- [Problem details] In the entries below, find the line containing "The second claim" and the line containing "Such a section". Copy those two lines and everything between them exactly, and only that.
[[ Supplied entries open ]]
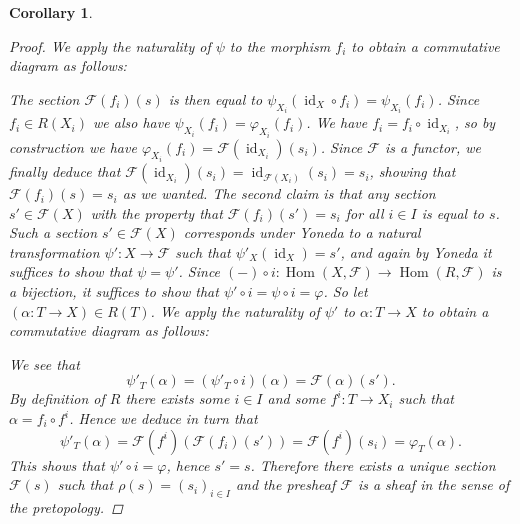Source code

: \documentclass[12pt,reqno,a4paper]{amsart}
\theoremstyle{plain}
\newtheorem{cor}[thm]{Corollary}
\theoremstyle{definition}
\theoremstyle{remark}
\begin{document}
\begin{cor}
\begin{proof}
    We apply the naturality of $\psi$ to the morphism $f_{i}$ to obtain a commutative diagram as follows:
    \begin{center}
    \end{center}
    The section $\mathscr{F}(f_{i})(s)$ is then equal to $\psi_{X_{i}}(\operatorname{id}_{X} \circ f_{i}) = \psi_{X_{i}}(f_{i})$.
    Since $f_{i} \in R(X_{i})$ we also have $\psi_{X_{i}}(f_{i}) = \varphi_{X_{i}}(f_{i})$.
    We have $f_{i} = f_{i} \circ \operatorname{id}_{X_{i}}$, so by construction we have $\varphi_{X_{i}}(f_{i}) = \mathscr{F}(\operatorname{id}_{X_{i}})(s_{i})$.
    Since $\mathscr{F}$ is a functor, we finally deduce that $\mathscr{F}(\operatorname{id}_{X_{i}})(s_{i}) = \operatorname{id}_{\mathscr{F}(X_{i})}(s_{i}) = s_{i}$, showing that $\mathscr{F}(f_{i})(s) = s_{i}$ as we wanted.
    The second claim is that any section $s' \in \mathscr{F}(X)$ with the property that $\mathscr{F}(f_{i})(s') = s_{i}$ for all $i \in I$ is equal to $s$.
    Such a section $s' \in \mathscr{F}(X)$ corresponds under Yoneda to a natural transformation $\psi' \colon X \to \mathscr{F}$ such that $\psi'_{X}(\operatorname{id}_{X}) = s'$, and again by Yoneda it suffices to show that $\psi = \psi'$.
    Since $(-) \circ i \colon \operatorname{Hom}(X,\mathscr{F}) \to \operatorname{Hom}(R,\mathscr{F})$ is a bijection, it suffices to show that $\psi' \circ i = \psi \circ i = \varphi$.
    So let $(\alpha \colon T \to X) \in R(T)$.
    We apply the naturality of $\psi'$ to $\alpha \colon T \to X$ to obtain a commutative diagram as follows:
    \begin{center}
    \end{center}
    We see that
    \[ \psi'_{T}(\alpha) = (\psi'_{T} \circ i)(\alpha) = \mathscr{F}(\alpha)(s'). \]
    By definition of $R$ there exists some $i \in I$ and some $f^{i} \colon T \to X_{i}$ such that $\alpha = f_{i} \circ f^{i}$.
    Hence we deduce in turn that
    \[ \psi'_{T}(\alpha) = \mathscr{F}(f^{i})(\mathscr{F}(f_{i})(s')) = \mathscr{F}(f^{i})(s_{i}) = \varphi_{T}(\alpha). \]
    This shows that $\psi' \circ i = \varphi$, hence $s' = s$.
    Therefore there exists a unique section $\mathscr{F}(s)$ such that $\rho(s) = (s_{i})_{i \in I}$ and the presheaf $\mathscr{F}$ is a sheaf in the sense of the pretopology.


\end{proof}
\end{cor}
\end{document}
[[ Supplied entries closed ]]
- [Task solution]
    The second claim is that any section $s' \in \mathscr{F}(X)$ with the property that $\mathscr{F}(f_{i})(s') = s_{i}$ for all $i \in I$ is equal to $s$.
    Such a section $s' \in \mathscr{F}(X)$ corresponds under Yoneda to a natural transformation $\psi' \colon X \to \mathscr{F}$ such that $\psi'_{X}(\operatorname{id}_{X}) = s'$, and again by Yoneda it suffices to show that $\psi = \psi'$.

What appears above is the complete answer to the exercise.